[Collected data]
● ● ● ● ●

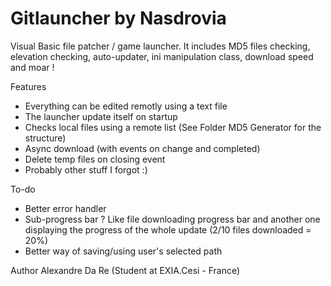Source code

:Gitlauncher by Nasdrovia
==========

Visual Basic file patcher / game launcher.
It includes MD5 files checking, elevation checking, auto-updater, ini manipulation class, download speed and moar !

Features
* Everything can be edited remotly using a text file
* The launcher update itself on startup
* Checks local files using a remote list (See Folder MD5 Generator for the structure)
* Async download (with events on change and completed)
* Delete temp files on closing event
* Probably other stuff I forgot :)

To-do
* Better error handler
* Sub-progress bar ? Like file downloading progress bar and another one displaying the progress of the whole update (2/10 files downloaded = 20%)
* Better way of saving/using user's selected path

Author
Alexandre Da Re (Student at EXIA.Cesi - France)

● ● ● ● ●

**INSTRUCTIONS FOR THE TASK**
After identifying the lines above that contain "files", copy each one.

**OUTPUT OF THE TASK**
It includes MD5 files checking, elevation checking, auto-updater, ini manipulation class, download speed and moar !
* Checks local files using a remote list (See Folder MD5 Generator for the structure)
* Delete temp files on closing event
* Sub-progress bar ? Like file downloading progress bar and another one displaying the progress of the whole update (2/10 files downloaded = 20%)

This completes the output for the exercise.